Sorkin es para mí, y para otros muchos, uno de los mejores guionistas de la actualidad y sin duda el mejor dialoguista que ahora mismo podemos disfrutar. Tras nueve temporadas  (7 del Ala Oeste y 2 de Sport Night) disfrutando de su creación, aunque no siempre de sus guiones, tuvimos que esperar un par de años para su nueva obra y salió la magistra Studio 60… Han pasado cuatro años sin Sorkin, con el gran placer que supuso ver la Red Social, y ahora anuncia que vuelve a la tele, a la HBO, con una serie de metatelevisión… creo que el futuro se vislumbra algo así como el paraíso catódico.

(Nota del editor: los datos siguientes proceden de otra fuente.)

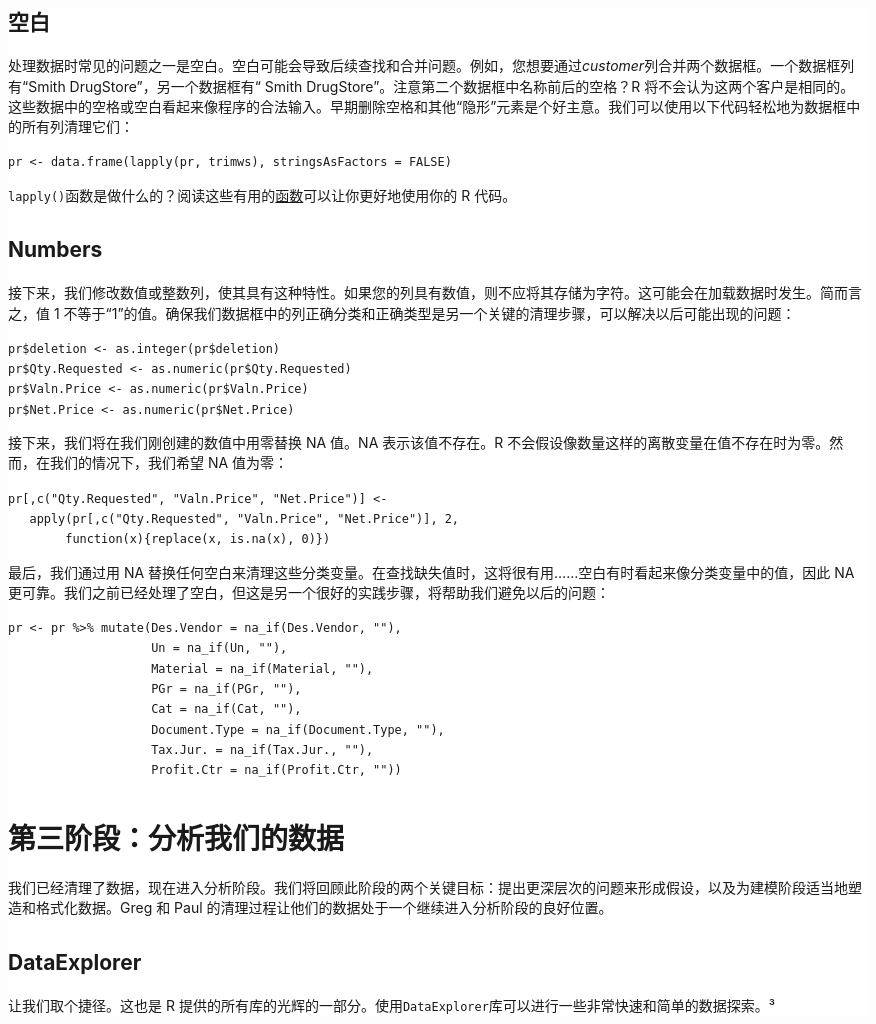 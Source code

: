 ## 空白

处理数据时常见的问题之一是空白。空白可能会导致后续查找和合并问题。例如，您想要通过*customer*列合并两个数据框。一个数据框列有“Smith DrugStore”，另一个数据框有“ Smith DrugStore”。注意第二个数据框中名称前后的空格？R 将不会认为这两个客户是相同的。这些数据中的空格或空白看起来像程序的合法输入。早期删除空格和其他“隐形”元素是个好主意。我们可以使用以下代码轻松地为数据框中的所有列清理它们：

```
pr <- data.frame(lapply(pr, trimws), stringsAsFactors = FALSE)
```

`lapply()`函数是做什么的？阅读这些有用的[函数](http://bit.ly/2khPSHb)可以让你更好地使用你的 R 代码。

## Numbers

接下来，我们修改数值或整数列，使其具有这种特性。如果您的列具有数值，则不应将其存储为字符。这可能会在加载数据时发生。简而言之，值 1 不等于“1”的值。确保我们数据框中的列正确分类和正确类型是另一个关键的清理步骤，可以解决以后可能出现的问题：

```
pr$deletion <- as.integer(pr$deletion)
pr$Qty.Requested <- as.numeric(pr$Qty.Requested)
pr$Valn.Price <- as.numeric(pr$Valn.Price)
pr$Net.Price <- as.numeric(pr$Net.Price)
```

接下来，我们将在我们刚创建的数值中用零替换 NA 值。NA 表示该值不存在。R 不会假设像数量这样的离散变量在值不存在时为零。然而，在我们的情况下，我们希望 NA 值为零：

```
pr[,c("Qty.Requested", "Valn.Price", "Net.Price")] <-
   apply(pr[,c("Qty.Requested", "Valn.Price", "Net.Price")], 2,
        function(x){replace(x, is.na(x), 0)})
```

最后，我们通过用 NA 替换任何空白来清理这些分类变量。在查找缺失值时，这将很有用……空白有时看起来像分类变量中的值，因此 NA 更可靠。我们之前已经处理了空白，但这是另一个很好的实践步骤，将帮助我们避免以后的问题：

```
pr <- pr %>% mutate(Des.Vendor = na_if(Des.Vendor, ""),
                    Un = na_if(Un, ""),
                    Material = na_if(Material, ""),
                    PGr = na_if(PGr, ""),
                    Cat = na_if(Cat, ""),
                    Document.Type = na_if(Document.Type, ""),
                    Tax.Jur. = na_if(Tax.Jur., ""),
                    Profit.Ctr = na_if(Profit.Ctr, ""))
```

# 第三阶段：分析我们的数据

我们已经清理了数据，现在进入分析阶段。我们将回顾此阶段的两个关键目标：提出更深层次的问题来形成假设，以及为建模阶段适当地塑造和格式化数据。Greg 和 Paul 的清理过程让他们的数据处于一个继续进入分析阶段的良好位置。

## DataExplorer

让我们取个捷径。这也是 R 提供的所有库的光辉的一部分。使用`DataExplorer`库可以进行一些非常快速和简单的数据探索。³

Después de mi momento grupi (o cómo se escriba) vuelvo a noticias más serias… Intereconmía ha echado a Cuca García de Vinuesa… Estoy un poco de luto. Me explico, no es que me gustara el programa, de hecho me parecía muy malo porque básicamente era un programa de radio con cámaras. Tampoco me parece una gran comunicadora. De hecho, creo que al igual que Curri Valenzuela necesita que la eduquen televisivamente. Pero, con todas sus imperfecciones, y su mentalidad reaccionaria, creo que era una mujer con gran sentido del humor, sólo hay que recordar su visita a Sé lo que hicisteis tras meses de poner vídeos suyos con el consiguiente apostillamiento de Ángel o Alberto… y además, ella no insultaba… conscientemente por lo menos.

Otro despedido ha sido el comentarista deportivo, y su compañero a pie de campo, que hicieron comentarios machistas sobre una juez de línea durante la retransmisión de un partido en la cadena británica Sky. Sin duda una decisión de lo más acertada. En España, en cambio, a Manolo Lama y sus compañeros no sólo no le despiden por este tipo de comentarios cada fin de semana, sino que les hacen ofertas millonarias. Es muy difícil saber cuando se cruza la línea del humor transgresor o algo basto para pasar al mal gusto… sobre todo cuando a veces están muy ligados. Sobre todo últimamente donde la incorrección política se ve cada vez peor y dentro de poco sólo se podrá hacer chiste sobre hombres blancos, de estatura media, peso medio, ni feos ni guapos… Estoy jodido.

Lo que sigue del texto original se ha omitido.